This is almost certainly a variant of bug 15423, but that bug is fixed and this problem still exists. I'm not sure whether it's really a mod_deflate bug or a mod_include bug. If I have a server-parsed HTML file on an Apache 2 server that has mod_deflate enabled for HTML content, and it includes a CGI that issues a redirect to another HTML file, the redirected content isn't compressed, even though the server issues a "Content-Encoding: gzip" header line. My test case: dozer% cat test-apache2-redir.shtml <!--#include virtual="/cgi-bin/redirtest" --> Got to end! dozer% cat foo.html hiya dozer% cat ~/apache/cgi-bin/redirtest #!/bin/sh echo Location: /foo.html echo '' dozer% ( echo 'GET /test-apache2-redir.shtml HTTP/1.1' ; \ echo 'Accept-Encoding: gzip' ; \ echo 'Host: dozer' ; \ echo '' ) | nc dozer 8763 | less HTTP/1.1 200 OK Date: Tue, 04 Mar 2003 05:47:21 GMT Server: Apache/2.0.44 (Unix) mod_fastcgi/mod_fastcgi-SNAP-0210222112 Accept-Ranges: bytes Vary: Accept-Encoding Content-Encoding: gzip Connection: close Transfer-Encoding: chunked Content-Type: text/html; charset=ISO-8859-1 5 hiya 21 ^_<8B^@^@^@^@^@^@^CSp<CF>/Q(<C9>WH<CD>KQ<E4>^B^@<EB><D7>y<BD>^M^@^@^@ 0 The output (with the patch for bug 15423 applied) is correct if I don't accept gzip encoding: dozer% ( echo 'GET /test-apache2-redir.shtml HTTP/1.1' ; \ echo 'Host: dozer' ; \ echo '' ) | nc dozer 8763 HTTP/1.1 200 OK Date: Tue, 04 Mar 2003 05:49:36 GMT Server: Apache/2.0.44 (Unix) mod_fastcgi/mod_fastcgi-SNAP-0210222112 Accept-Ranges: bytes Vary: Accept-Encoding Connection: close Transfer-Encoding: chunked Content-Type: text/html; charset=ISO-8859-1 5 hiya d Got to end! 0
Reproduced here. Will dig into the code ...
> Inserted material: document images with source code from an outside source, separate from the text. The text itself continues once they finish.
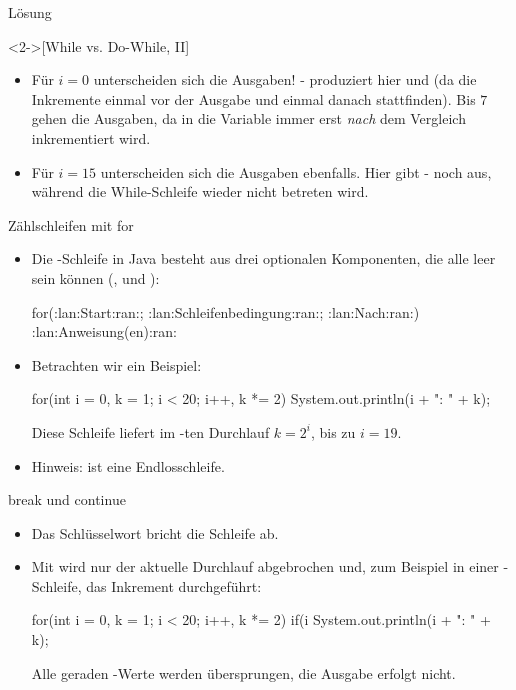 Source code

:     \begin{frame}[c,fragile]{Lösung}
        \begin{solve}<2->[While vs. Do-While, II]
            \begin{itemize}[<+(1)->]
            \item Für \(i = 0\) unterscheiden sich die Ausgaben! - produziert hier  und   (da die Inkremente einmal vor der Ausgabe und einmal danach stattfinden). Bis \(7\) gehen die Ausgaben, da in  die Variable  immer erst \emph{nach} dem Vergleich inkrementiert wird.
            \item Für \(i = 15\) unterscheiden sich die Ausgaben ebenfalls. Hier gibt - noch  aus, während die While-Schleife wieder nicht betreten wird.
            \end{itemize}
        \end{solve}
    \end{frame}
\fi

\begin{frame}[fragile]{Zählschleifen mit for}
    \begin{itemize}[<+(1)->]
        \widei
        \item Die -Schleife in Java besteht aus drei optionalen Komponenten,\pause{} die alle leer sein können (,   und ):
        \begin{plainjava}
for(:lan:Start:ran:; :lan:Schleifenbedingung:ran:; :lan:Nach:ran:) {
    :lan:Anweisung(en):ran:
}
        \end{plainjava}
        \item Betrachten wir ein Beispiel:\pause{}
\begin{plainjava}
for(int i = 0, k = 1; i < 20; i++, k *= 2)
    System.out.println(i + ": " + k);
\end{plainjava}
    \pause{}Diese Schleife liefert im -ten Durchlauf \(k = 2^i\),\pause{} bis zu \(i = 19\).
        \item Hinweis:  ist eine Endlosschleife.
    \end{itemize}
\end{frame}

\begin{frame}[fragile]{break und continue}
    \begin{itemize}[<+(1)->]
        \widei
        \item Das Schlüsselwort  bricht die  Schleife ab.
        \item Mit  wird nur der aktuelle Durchlauf abgebrochen und,\pause{} zum Beispiel in einer -Schleife,\pause{} das Inkrement durchgeführt:\pause{}
\begin{plainjava}
for(int i = 0, k = 1; i < 20; i++, k *= 2) {
    if(i %
    System.out.println(i + ": " + k);
}
\end{plainjava}
        \pause{}Alle geraden -Werte werden übersprungen, die Ausgabe erfolgt nicht.
    \end{itemize}
\end{frame}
does this also happen with the standard mod_cgi ? also in your config, how are turning deflate 'on' ? using Addoutputfilterbytype text/html DEFLATE The 'werid' thing is the defalte filter should not be able to be added to the subrequest. my thinking is that the first bucket has passed through, and then deflate has been added to the filter chain. (does this make sense?)
Yep. It's not a special problem of deflate or mod_cgi. The internal redirect bypasses the content filter (points directly to r->proto_output_filters). See my not-sure-if-ready-patch on the dev list :) My config is: <Directory /documentroot> : : Addoutputfilter includes shtml setoutputfilter deflate </Directory>
*** This bug has been marked as a duplicate of 14451 ***
That is not a dupe of 14451 (unfortunately).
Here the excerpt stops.